> _WORK TO BE COMPLETED_:
Where the word "model" appears in a line of the entries below, count that line and give the total alone.

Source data
---+---

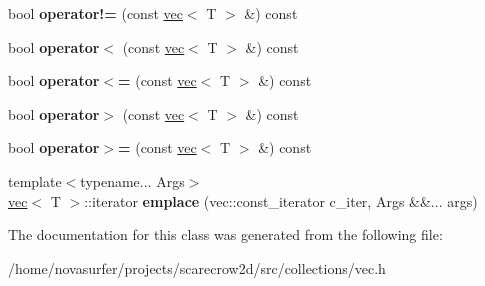 \begin{DoxyCompactItemize}
\item 
\mbox{\label{classsc2d_1_1vec_ac8cc26445a265b01bb91d4e1d9761ddd}} 
bool {\bfseries operator!=} (const \hyperlink{classsc2d_1_1vec}{vec}$<$ T $>$ \&) const
\item 
\mbox{\label{classsc2d_1_1vec_abfa83631155411bcbee637fda8b550f9}} 
bool {\bfseries operator$<$} (const \hyperlink{classsc2d_1_1vec}{vec}$<$ T $>$ \&) const
\item 
\mbox{\label{classsc2d_1_1vec_ad75a494b7d7dc7186b6a0d7168f62413}} 
bool {\bfseries operator$<$=} (const \hyperlink{classsc2d_1_1vec}{vec}$<$ T $>$ \&) const
\item 
\mbox{\label{classsc2d_1_1vec_a22cad5f6bcd649d67d9f25ee42559c05}} 
bool {\bfseries operator$>$} (const \hyperlink{classsc2d_1_1vec}{vec}$<$ T $>$ \&) const
\item 
\mbox{\label{classsc2d_1_1vec_ab5dd148da364716d3c2372b61941be2b}} 
bool {\bfseries operator$>$=} (const \hyperlink{classsc2d_1_1vec}{vec}$<$ T $>$ \&) const
\item 
\mbox{\label{classsc2d_1_1vec_ab9a8ecbae50623509eaa22e5eae36b1a}} 
{\footnotesize template$<$typename... Args$>$ }\\\hyperlink{classsc2d_1_1vec}{vec}$<$ T $>$\+::iterator {\bfseries emplace} (vec\+::const\+\_\+iterator c\+\_\+iter, Args \&\&... args)
\end{DoxyCompactItemize}


The documentation for this class was generated from the following file\+:\begin{DoxyCompactItemize}
\item 
/home/novasurfer/projects/scarecrow2d/src/collections/vec.\+h\end{DoxyCompactItemize}

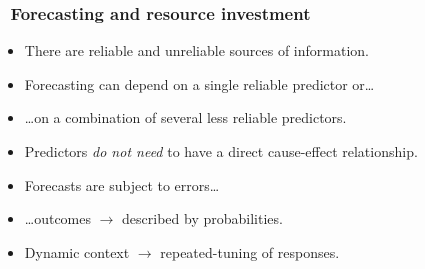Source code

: \documentclass[11pt]{beamer}\usepackage[]{graphicx}\usepackage[]{xcolor}
\newcommand\basicicons[1]{{\lineabasicfont\symbol{#1}}}
\newcommand\futureicon{\colorbox{mygray}{\textcolor{black}{\basicicons{"0079}}}\xspace}
\begin{document}

\begin{frame}
\frametitle{\futureicon\ Forecasting and resource investment}
\begin{itemize}
  \item There are reliable and unreliable sources of information.
  \item Forecasting can depend on a single reliable predictor or\ldots
  \item \ldots on a combination of several less reliable predictors.
  \item Predictors \emph{do not need} to have a direct cause-effect relationship.
  \item Forecasts are subject to errors\ldots
  \item \ldots outcomes $\to$ described by probabilities.
  \item Dynamic context $\to$ repeated-tuning of responses.
\end{itemize}
\end{frame}
\end{document}
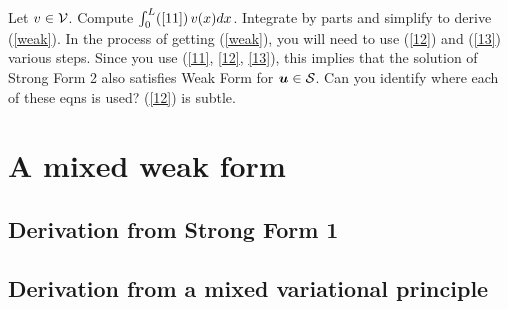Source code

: \documentclass[12pt,american]{article}
\def \u{\mbox{\boldmath{$u$}}}
\def \cS{{\cal{S}}}
\def \cV{{\cal{V}}}
\begin{document}
\begin{tcolorbox}[title= Exercise: Derive the weak form from the strong form] 
Let $v \in \cV$.  Compute $\int_0^L (\ref{11})\,  v(x) dx$.  
Integrate by parts and simplify to derive (\ref{weak}).  
In the process of getting (\ref{weak}), you will need to use (\ref{12}) and (\ref{13}) 
various steps.  Since you use (\ref{11}, \ref{12}, \ref{13}), this implies that the 
solution of Strong Form 2 also satisfies Weak Form for $\u \in \cS$.  
Can you identify where each of these eqns is used? 
(\ref{12}) is subtle.
\end{tcolorbox}




\section{A mixed weak form}

\subsection{Derivation from Strong Form 1}

\subsection{Derivation from a mixed variational principle}
\end{document}
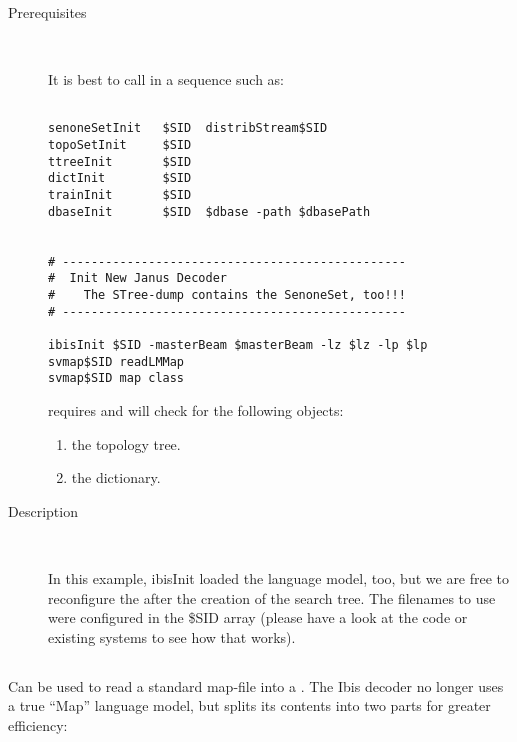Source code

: \begin{description}
\begin{description}
\end{description}

\item[Prerequisites] \

It is best to call  in a sequence such as:

\begin{verbatim}

senoneSetInit   $SID  distribStream$SID
topoSetInit     $SID
ttreeInit       $SID 
dictInit        $SID
trainInit       $SID
dbaseInit       $SID  $dbase -path $dbasePath


# ------------------------------------------------
#  Init New Janus Decoder
#    The STree-dump contains the SenoneSet, too!!!
# ------------------------------------------------

ibisInit $SID -masterBeam $masterBeam -lz $lz -lp $lp
svmap$SID readLMMap
svmap$SID map class

\end{verbatim}


 requires and will check for the following objects:

\begin{enumerate}

\item{} the topology tree.
\item{} the dictionary.

\end{enumerate}

\item[Description] \

In this example, ibisInit  loaded the language  model, too, but we are
free to reconfigure the  after the creation of the
search tree. The filenames  to use were  configured in the \$SID array
(please have a  look at the code or  existing systems to  see how that
works).

\end{description}

\subsection{}

Can be used to read a standard map-file into a .
The Ibis decoder no longer uses a true ``Map'' language model, but
splits its contents into two parts for greater efficiency:

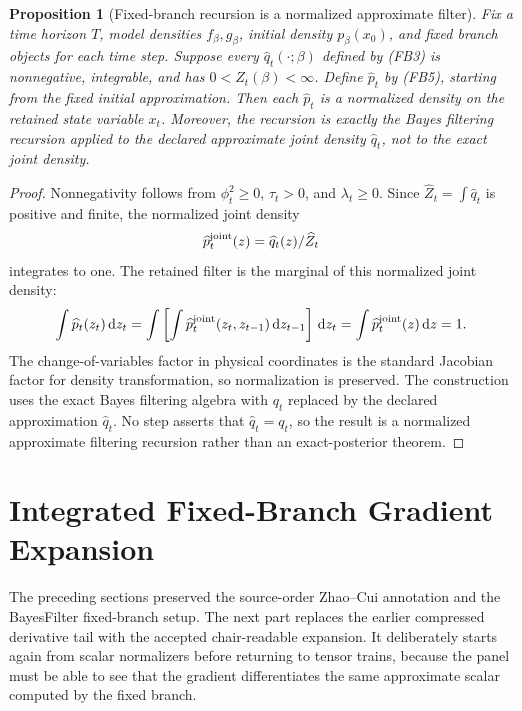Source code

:\documentclass[11pt]{article}
\newtheorem{proposition}{Proposition}
\newcommand{\dd}{\,\mathrm d}
\begin{document}
\begin{proposition}[Fixed-branch recursion is a normalized approximate filter]
Fix a time horizon \(T\), model densities \(f_\beta,g_\beta\), initial density
\(p_\beta(x_0)\), and fixed branch objects for each time step.  Suppose every
\(\widehat q_t(\cdot;\beta)\) defined by (FB3) is nonnegative, integrable, and
has \(0<\widehat Z_t(\beta)<\infty\).  Define \(\widehat p_t\) by (FB5),
starting from the fixed initial approximation.  Then each \(\widehat p_t\) is a
normalized density on the retained state variable \(x_t\).  Moreover, the
recursion is exactly the Bayes filtering recursion applied to the declared
approximate joint density \(\widehat q_t\), not to the exact joint density.
\end{proposition}

\begin{proof}
Nonnegativity follows from
\(\phi_t^2\ge0\), \(\tau_t>0\), and \(\lambda_t\ge0\).  Since
\(\widehat Z_t=\int\widehat q_t\) is positive and finite, the normalized joint
density
\[
    \widehat p_t^{\rm joint}(z)
    =
    \widehat q_t(z)/\widehat Z_t
\]
integrates to one.  The retained filter is the marginal of this normalized
joint density:
\[
    \int \widehat p_t(z_t)\dd z_t
    =
    \int
    \left[
    \int \widehat p_t^{\rm joint}(z_t,z_{t-1})\dd z_{t-1}
    \right]\dd z_t
    =
    \int \widehat p_t^{\rm joint}(z)\dd z
    =
    1.
\]
The change-of-variables factor in physical coordinates is the standard
Jacobian factor for density transformation, so normalization is preserved.  The
construction uses the exact Bayes filtering algebra with \(q_t\) replaced by
the declared approximation \(\widehat q_t\).  No step asserts that
\(\widehat q_t=q_t\), so the result is a normalized approximate filtering
recursion rather than an exact-posterior theorem.
\end{proof}


\section{Integrated Fixed-Branch Gradient Expansion}

The preceding sections preserved the source-order Zhao--Cui annotation and the
BayesFilter fixed-branch setup.  The next part replaces the earlier compressed
derivative tail with the accepted chair-readable expansion.  It deliberately
starts again from scalar normalizers before returning to tensor trains, because
the panel must be able to see that the gradient differentiates the same
approximate scalar computed by the fixed branch.
\end{document}
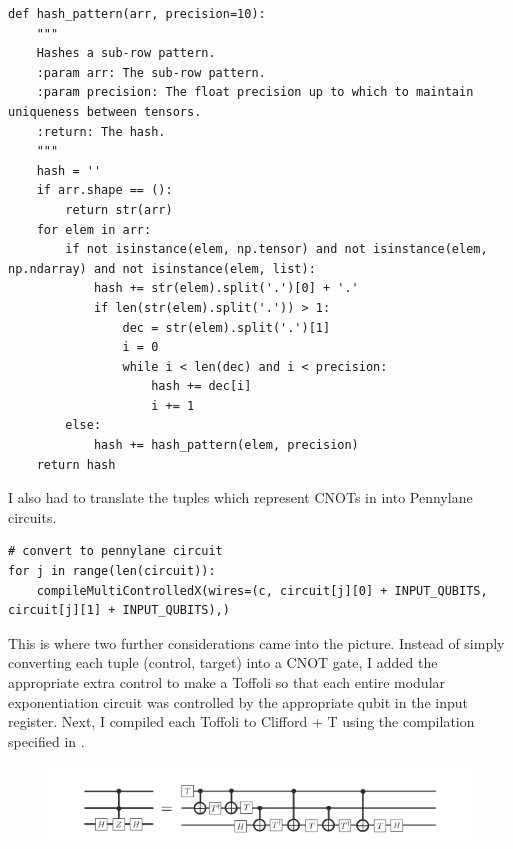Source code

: \documentclass{article}
\begin{document}
\begin{lstlisting}
def hash_pattern(arr, precision=10):
    """
    Hashes a sub-row pattern.
    :param arr: The sub-row pattern.
    :param precision: The float precision up to which to maintain uniqueness between tensors.
    :return: The hash.
    """
    hash = ''
    if arr.shape == ():
        return str(arr)
    for elem in arr:
        if not isinstance(elem, np.tensor) and not isinstance(elem, np.ndarray) and not isinstance(elem, list):
            hash += str(elem).split('.')[0] + '.'
            if len(str(elem).split('.')) > 1:
                dec = str(elem).split('.')[1]
                i = 0
                while i < len(dec) and i < precision:
                    hash += dec[i]
                    i += 1
        else:
            hash += hash_pattern(elem, precision)
    return hash 
\end{lstlisting}

I also had to translate the tuples which represent CNOTs in \cite{patel_efficient_2003} into Pennylane circuits.

\begin{lstlisting}
# convert to pennylane circuit
for j in range(len(circuit)):
    compileMultiControlledX(wires=(c, circuit[j][0] + INPUT_QUBITS, circuit[j][1] + INPUT_QUBITS),)
\end{lstlisting}

This is where two further considerations came into the picture. Instead of simply converting each tuple (control, target) into a CNOT gate, I added the appropriate extra control to make a Toffoli so that each entire modular exponentiation circuit was controlled by the appropriate qubit in the input register. Next, I compiled each Toffoli to Clifford + T using the compilation specified in \cite{welch_efficient_2015}.

\begin{figure}[h!]
    \centering
    \includegraphics[width=1\linewidth]{circuit.png}
\end{figure}
\end{document}
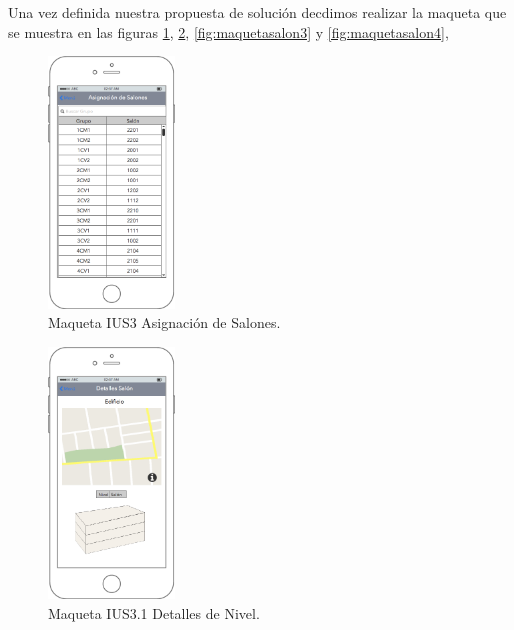 Una vez definida nuestra propuesta de solución decdimos realizar la maqueta que se muestra en las figuras \ref{fig:maquetasalon1}, \ref{fig:maquetasalon2}, \ref{fig:maquetasalon3} y \ref{fig:maquetasalon4},   
 \begin{figure}[h!]
	\begin{center}
		\includegraphics[width=0.3\textwidth]{images/maqueta/UIS3AsignaciondeSalones.png}
		\caption{Maqueta IUS3 Asignación de Salones.}
		\label{fig:maquetasalon1}
	\end{center}
\end{figure}
 \begin{figure}[h!]
	\begin{center}
		\includegraphics[width=0.3\textwidth]{images/maqueta/UIS31DetallesSalon.png}
		\caption{Maqueta IUS3.1 Detalles de Nivel.}
		\label{fig:maquetasalon2}
	\end{center}
\end{figure}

---+---

> _RESPONSE BOX_:
3